## Aim of the exercise
Start at the line below containing "# Per-process inspection" and stop at the line containing "tools (if available).". Repeat every line of that stretch exactly, and nothing outside it.

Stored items
__________

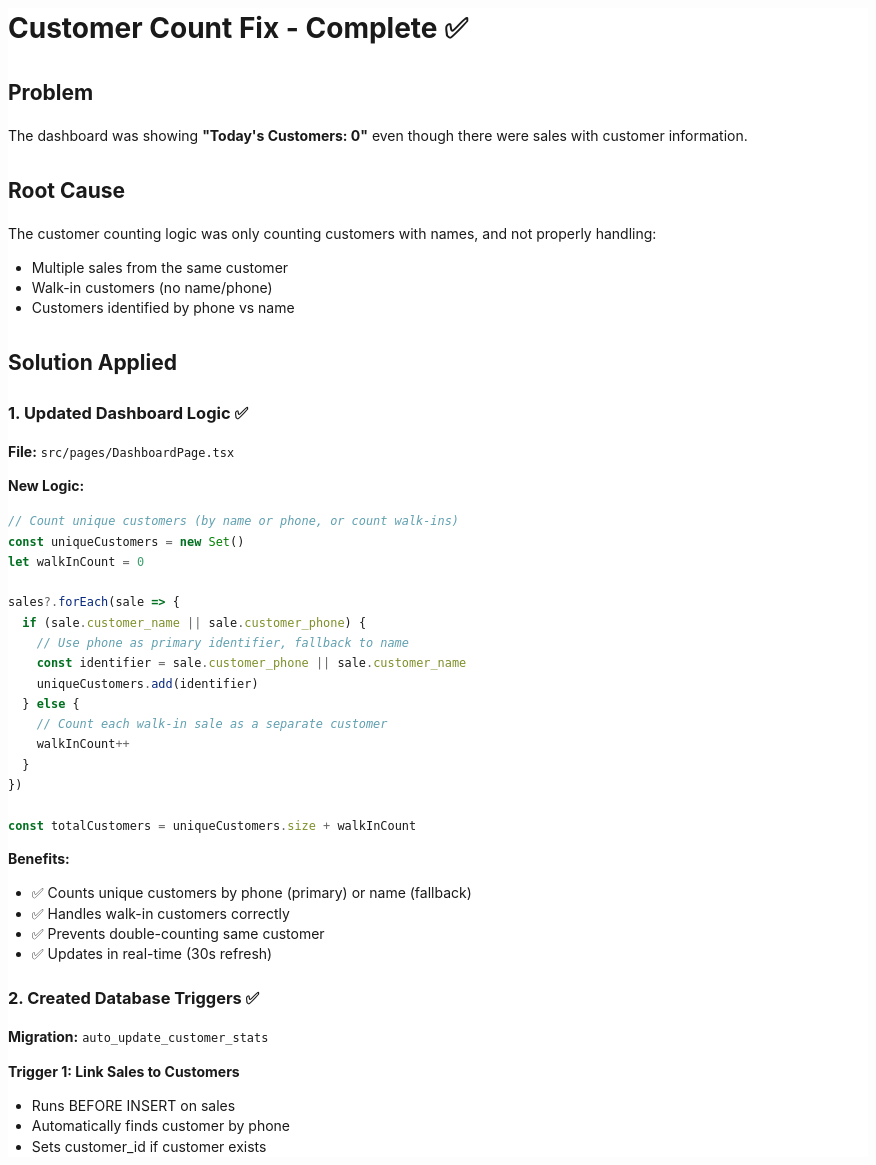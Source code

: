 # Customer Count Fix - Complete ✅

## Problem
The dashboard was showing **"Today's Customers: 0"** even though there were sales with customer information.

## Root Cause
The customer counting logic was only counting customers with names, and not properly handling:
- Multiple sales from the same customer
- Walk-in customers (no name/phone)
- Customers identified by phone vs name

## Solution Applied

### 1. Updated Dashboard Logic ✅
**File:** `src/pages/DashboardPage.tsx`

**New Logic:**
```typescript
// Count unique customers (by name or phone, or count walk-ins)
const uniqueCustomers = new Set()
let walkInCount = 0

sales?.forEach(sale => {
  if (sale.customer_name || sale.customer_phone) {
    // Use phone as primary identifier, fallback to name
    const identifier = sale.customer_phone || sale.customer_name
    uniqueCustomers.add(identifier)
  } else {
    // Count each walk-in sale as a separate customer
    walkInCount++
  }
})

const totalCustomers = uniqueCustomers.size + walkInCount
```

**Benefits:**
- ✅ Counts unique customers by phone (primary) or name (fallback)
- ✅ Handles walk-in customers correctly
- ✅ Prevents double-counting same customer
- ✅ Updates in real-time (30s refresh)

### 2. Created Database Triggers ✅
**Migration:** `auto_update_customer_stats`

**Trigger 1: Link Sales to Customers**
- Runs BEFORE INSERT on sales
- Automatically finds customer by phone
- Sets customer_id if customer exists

__________

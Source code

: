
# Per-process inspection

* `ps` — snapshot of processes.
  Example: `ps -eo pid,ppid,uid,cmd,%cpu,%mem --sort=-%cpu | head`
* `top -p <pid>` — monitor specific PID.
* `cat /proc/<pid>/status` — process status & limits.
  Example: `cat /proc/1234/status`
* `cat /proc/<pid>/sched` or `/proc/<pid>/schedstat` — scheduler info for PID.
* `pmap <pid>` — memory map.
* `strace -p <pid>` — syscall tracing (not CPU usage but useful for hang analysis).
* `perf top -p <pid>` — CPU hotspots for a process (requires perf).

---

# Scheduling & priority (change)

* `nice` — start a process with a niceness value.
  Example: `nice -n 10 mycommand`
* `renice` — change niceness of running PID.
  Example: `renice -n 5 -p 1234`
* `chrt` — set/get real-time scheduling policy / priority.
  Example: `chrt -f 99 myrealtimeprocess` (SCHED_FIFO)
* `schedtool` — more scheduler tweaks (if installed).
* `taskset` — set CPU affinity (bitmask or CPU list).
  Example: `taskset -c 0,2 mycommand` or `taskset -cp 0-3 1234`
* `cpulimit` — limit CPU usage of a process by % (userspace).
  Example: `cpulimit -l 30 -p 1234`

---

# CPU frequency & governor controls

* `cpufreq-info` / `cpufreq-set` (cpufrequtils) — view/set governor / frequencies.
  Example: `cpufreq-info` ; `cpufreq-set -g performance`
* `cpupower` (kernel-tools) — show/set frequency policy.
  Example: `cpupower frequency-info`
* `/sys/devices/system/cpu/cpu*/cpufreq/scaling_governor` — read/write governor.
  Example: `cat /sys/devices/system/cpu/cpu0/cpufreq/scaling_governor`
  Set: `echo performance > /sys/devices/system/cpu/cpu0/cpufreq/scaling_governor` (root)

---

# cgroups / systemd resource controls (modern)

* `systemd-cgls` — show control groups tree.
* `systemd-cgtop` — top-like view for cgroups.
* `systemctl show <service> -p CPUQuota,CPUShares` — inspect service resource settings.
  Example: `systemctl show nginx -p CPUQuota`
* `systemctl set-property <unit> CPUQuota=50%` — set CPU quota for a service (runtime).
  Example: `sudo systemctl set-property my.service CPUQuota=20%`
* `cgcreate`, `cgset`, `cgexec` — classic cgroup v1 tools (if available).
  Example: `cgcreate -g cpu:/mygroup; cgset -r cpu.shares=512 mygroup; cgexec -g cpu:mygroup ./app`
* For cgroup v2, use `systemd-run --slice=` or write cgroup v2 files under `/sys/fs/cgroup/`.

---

__________

## Response below
# Per-process inspection

* `ps` — snapshot of processes.
  Example: `ps -eo pid,ppid,uid,cmd,%cpu,%mem --sort=-%cpu | head`
* `top -p <pid>` — monitor specific PID.
* `cat /proc/<pid>/status` — process status & limits.
  Example: `cat /proc/1234/status`
* `cat /proc/<pid>/sched` or `/proc/<pid>/schedstat` — scheduler info for PID.
* `pmap <pid>` — memory map.
* `strace -p <pid>` — syscall tracing (not CPU usage but useful for hang analysis).
* `perf top -p <pid>` — CPU hotspots for a process (requires perf).

---

# Scheduling & priority (change)

* `nice` — start a process with a niceness value.
  Example: `nice -n 10 mycommand`
* `renice` — change niceness of running PID.
  Example: `renice -n 5 -p 1234`
* `chrt` — set/get real-time scheduling policy / priority.
  Example: `chrt -f 99 myrealtimeprocess` (SCHED_FIFO)
* `schedtool` — more scheduler tweaks (if installed).
* `taskset` — set CPU affinity (bitmask or CPU list).
  Example: `taskset -c 0,2 mycommand` or `taskset -cp 0-3 1234`
* `cpulimit` — limit CPU usage of a process by % (userspace).
  Example: `cpulimit -l 30 -p 1234`

---

# CPU frequency & governor controls

* `cpufreq-info` / `cpufreq-set` (cpufrequtils) — view/set governor / frequencies.
  Example: `cpufreq-info` ; `cpufreq-set -g performance`
* `cpupower` (kernel-tools) — show/set frequency policy.
  Example: `cpupower frequency-info`
* `/sys/devices/system/cpu/cpu*/cpufreq/scaling_governor` — read/write governor.
  Example: `cat /sys/devices/system/cpu/cpu0/cpufreq/scaling_governor`
  Set: `echo performance > /sys/devices/system/cpu/cpu0/cpufreq/scaling_governor` (root)

---

# cgroups / systemd resource controls (modern)

* `systemd-cgls` — show control groups tree.
* `systemd-cgtop` — top-like view for cgroups.
* `systemctl show <service> -p CPUQuota,CPUShares` — inspect service resource settings.
  Example: `systemctl show nginx -p CPUQuota`
* `systemctl set-property <unit> CPUQuota=50%` — set CPU quota for a service (runtime).
  Example: `sudo systemctl set-property my.service CPUQuota=20%`
* `cgcreate`, `cgset`, `cgexec` — classic cgroup v1 tools (if available).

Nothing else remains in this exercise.